Los huarpes, aborígenes cazadores, recolectores y, según las circunstancias, agricultores; vivían en el Valle de Uco, a las orillas del río Tunuyán y de los innumerables arroyos que cruzan de oeste a este esas hermosas tierras. Desandaban los días mansamente, sin tener mayores preocupaciones, hasta que, en días aciagos, fueron alcanzados por hordas indígenas provenientes del poniente, del otro lado de la cordillera. Los pueblos fueron entonces arrasados una y otra vez, quemadas las cosechas, sus viviendas, raptadas sus mujeres y niños, muertos sus hombres de trabajo.
Cauén, hijo altivo de un cacique huarpe, cansado de tanto pillaje, de tanta injusticia, un día formó una tropa y partió rumbo al poniente, a la sierra andina, para buscar la solución al problema que vivía su gente. No encontraron a los bandidos, pero sí sus rastros, encontraron el paso por donde raudamente los malvivientes ingresaban al Cuyún y escapaban luego de cometer sus fechorías.
Prontamente decidieron levantar un muro en un punto en que la quebrada se angostaba lo suficiente. Piedra sobre piedra, arcilla y agua, piedras…. Levantaban más piedras, sin descanso, sin resuello, solamente pensando en la seguridad de la tribu que esperaba en el valle que Cauén encontrar la solución a tantos males. El trabajo era harto duro, los guerreros se sentían fatigados e hicieron un alto al llegar las sombras de la noche.
Cauén, haciendo un extraordinario derroche de esfuerzo, continuó con la labor.
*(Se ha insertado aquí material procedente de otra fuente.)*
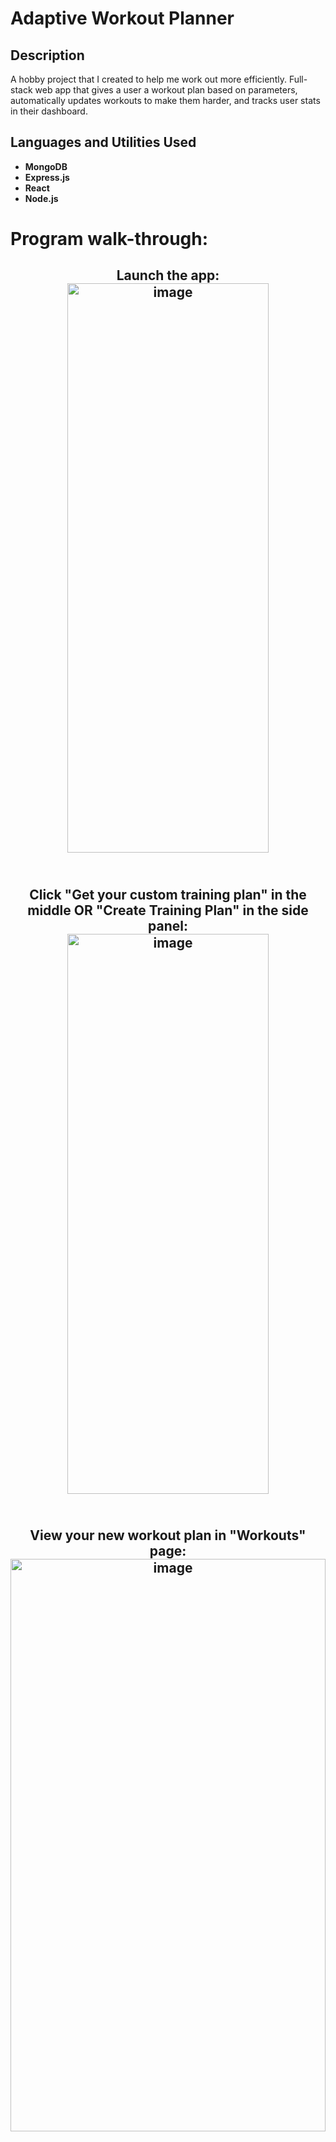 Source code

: 
<h1>Adaptive Workout Planner</h1>

<h2>Description</h2>
A hobby project that I created to help me work out more efficiently. Full-stack web app that gives a user a workout plan based on parameters, automatically updates workouts to make them harder, and tracks user stats in their dashboard.
<br/>

<h2>Languages and Utilities Used</h2>

- <b>MongoDB</b> 
- <b>Express.js</b>
- <b>React</b>
- <b>Node.js</b>

<h1>Program walk-through:</h1>

<h2 align="center">
Launch the app: <br/>
<img width="80%" height="911" alt="image" src="https://github.com/user-attachments/assets/ab32e547-b003-4dc6-9203-5d7befeb38ec" />
<br />
<br />
</h2>

<h2 align="center">
Click "Get your custom training plan" in the middle OR "Create Training Plan" in the side panel: <br/>
<img width="80%" height="896" alt="image" src="https://github.com/user-attachments/assets/2d81716c-6583-4913-aed0-3b08aa2ba818" />

<br />
<br />
</h2>

<h2 align="center">
View your new workout plan in "Workouts" page: <br/>
<img width="100%" height="916" alt="image" src="https://github.com/user-attachments/assets/f74ffae9-0df7-4b3e-8e8c-6e317c119701" />
<br />
<br />
</h2>


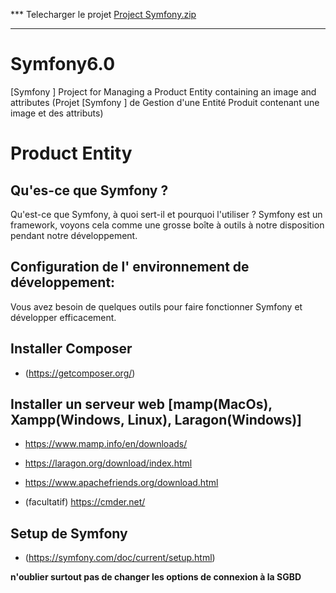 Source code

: *** Telecharger le projet
[Project Symfony.zip](https://github.com/Algorithme335/Symfony6.0/files/8169250/Project.Symfony.zip)

***
# Symfony6.0
[Symfony ] Project for Managing a Product Entity containing an image and attributes (Projet [Symfony ] de Gestion d'une Entité Produit contenant une image et des attributs)


# Product Entity


## Qu'es-ce que Symfony ?
 Qu'est-ce que Symfony, à quoi sert-il et pourquoi l'utiliser ? 
Symfony est un framework, voyons cela comme une grosse boîte à outils à notre disposition pendant notre développement.


## Configuration de l' environnement de développement:

Vous avez besoin de quelques outils pour faire fonctionner Symfony
 et développer efficacement.

## Installer Composer
- (https://getcomposer.org/)

## Installer un serveur web [mamp(MacOs), Xampp(Windows, Linux), Laragon(Windows)]
- https://www.mamp.info/en/downloads/
- https://laragon.org/download/index.html
- https://www.apachefriends.org/download.html

- (facultatif) https://cmder.net/
## Setup de Symfony
- (https://symfony.com/doc/current/setup.html)


**n'oublier surtout pas de changer les options de connexion à la SGBD**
No le importaba la oscuridad ni el frío de la nieve cercana. Seguía y seguía, le bastaba para ello el sólo pensar en su gente y en todo lo que aquellos maleantes que llegaban a destrozar sus cosechas lpor aquél paso le habían hecho. El sol del amanecer mostró con sus rayos un nuevo muro: un cerro, que se apareció a la vista de los guerreros. ¡Es Cauén!. Sí. Su negra cabellera semejaba rematar el cerro. Así lo atestiguaron los huarpes de la caravana.
Cauén no apreció. Se fue con la luna. Cauén se transformó en el nuevo Cerro que, desde entonces protegió a los huarpes de los maleantes transcordilleranos. Desde entonces, el Cerro Punta Negra – tal como era la cabellera de Cauén – dominó los altos e impidió pasar las hordas asesinas.